Trabalho especial
26 de outubro de 2006
Às vezes parece que todos os que se dedicam aos outros, em qualquer das suas formas e manifestações, são mais ditosos no seu trabalho.
Isto porque conseguem reunir o trabalho com o que lhes dá mais gosto fazer.
A sua produção deveria, por isso, ser melhor - em qualidade e até em quantidade.
Mas nem sempre isso acontece.
E ela está ali, olhar vago a ver as peças para trabalhar e a máquina industrial a soprar por cima dela, cada vez que passa o braço mecânico à sua frente.
Nem sabe como faz, está também meio-mecânica, ela mesma.
Hora de almoço, depois intervalo e hora de saída deste turno. A seguir vai para casa pintar.
Gosta de sentir a tela nas mãos e, depois, as mãos e os pincéis e tintas pintam, garatujam, borram até... para esbater os tons.

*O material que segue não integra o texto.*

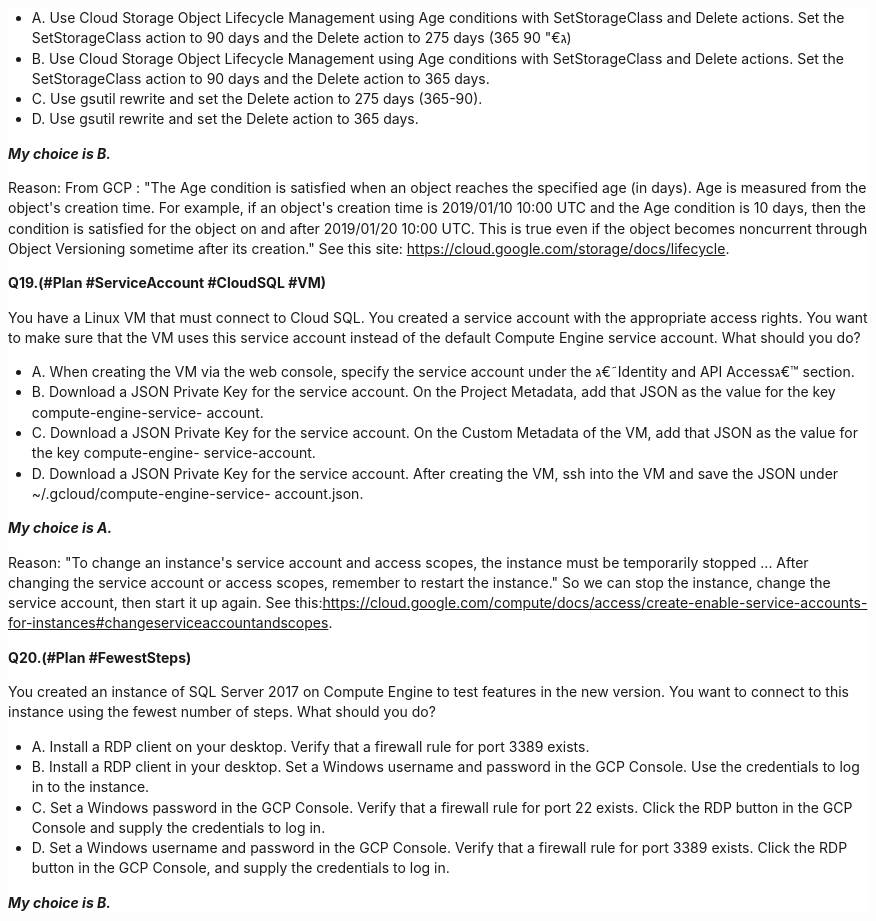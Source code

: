 - A. Use Cloud Storage Object Lifecycle Management using Age conditions with SetStorageClass and Delete actions. Set the SetStorageClass action to 90 days and the Delete action to 275 days (365 ג€" 90)
- B. Use Cloud Storage Object Lifecycle Management using Age conditions with SetStorageClass and Delete actions. Set the SetStorageClass action to 90 days and the Delete action to 365 days.
- C. Use gsutil rewrite and set the Delete action to 275 days (365-90).
- D. Use gsutil rewrite and set the Delete action to 365 days.

***My choice is B.***

Reason: From GCP : "The Age condition is satisfied when an object reaches the specified age (in days). Age is measured from the object's creation time. For example, if an object's creation time is 2019/01/10 10:00 UTC and the Age condition is 10 days, then the condition is satisfied for the object on and after 2019/01/20 10:00 UTC. This is true even if the object becomes noncurrent through Object Versioning sometime after its creation." See this site: https://cloud.google.com/storage/docs/lifecycle.



**Q19.(#Plan #ServiceAccount #CloudSQL #VM)**

You have a Linux VM that must connect to Cloud SQL. You created a service account with the appropriate access rights. You want to make sure that the VM uses this service account instead of the default Compute Engine service account. What should you do?

- A. When creating the VM via the web console, specify the service account under the ג€˜Identity and API Accessג€™ section.
- B. Download a JSON Private Key for the service account. On the Project Metadata, add that JSON as the value for the key compute-engine-service- account.
- C. Download a JSON Private Key for the service account. On the Custom Metadata of the VM, add that JSON as the value for the key compute-engine- service-account.
- D. Download a JSON Private Key for the service account. After creating the VM, ssh into the VM and save the JSON under ~/.gcloud/compute-engine-service- account.json.

***My choice is A.***

Reason: "To change an instance's service account and access scopes, the instance must be temporarily stopped ... After changing the service account or access scopes, remember to restart the instance." So we can stop the instance, change the service account, then start it up again. See this:https://cloud.google.com/compute/docs/access/create-enable-service-accounts-for-instances#changeserviceaccountandscopes. 



**Q20.(#Plan #FewestSteps)**

You created an instance of SQL Server 2017 on Compute Engine to test features in the new version. You want to connect to this instance using the fewest number of steps. What should you do?

- A. Install a RDP client on your desktop. Verify that a firewall rule for port 3389 exists.
- B. Install a RDP client in your desktop. Set a Windows username and password in the GCP Console. Use the credentials to log in to the instance.
- C. Set a Windows password in the GCP Console. Verify that a firewall rule for port 22 exists. Click the RDP button in the GCP Console and supply the credentials to log in.
- D. Set a Windows username and password in the GCP Console. Verify that a firewall rule for port 3389 exists. Click the RDP button in the GCP Console, and supply the credentials to log in.

***My choice is B.***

Todos os dias são bons esperando esses minutos/horas do seu trabalho especial.
Assim que tiver vários prontos, quer colocá-los para venda. Baratos, para os vender ainda antes do Natal.
Não se importa de os embaratecer porque lhe deram muita satisfação e deseja que dêm também muita alegria a quem olhar para eles ou os comprar.
É a sua maneira de dar um pouco de si, dos seus sentimentos aos outros.
Aos outros que quase não vê, pois não convive socialmente, só os colegas da fábrica com quem não consegue falar muito. Nem sabem que pinta.
Parecem duas pessoas numa só. Quando formam família, se calhar consegue ser três nela mesma.
O que importa é sentir-se bem consigo mesma. E se, com isso, contribuiu para o bem de outros, melhor.
Se calhar a felicidade é isso mesmo: uma nuvem que paira por cima de nós.
À espera que olhemos para ela e lhe estendamos as mãos.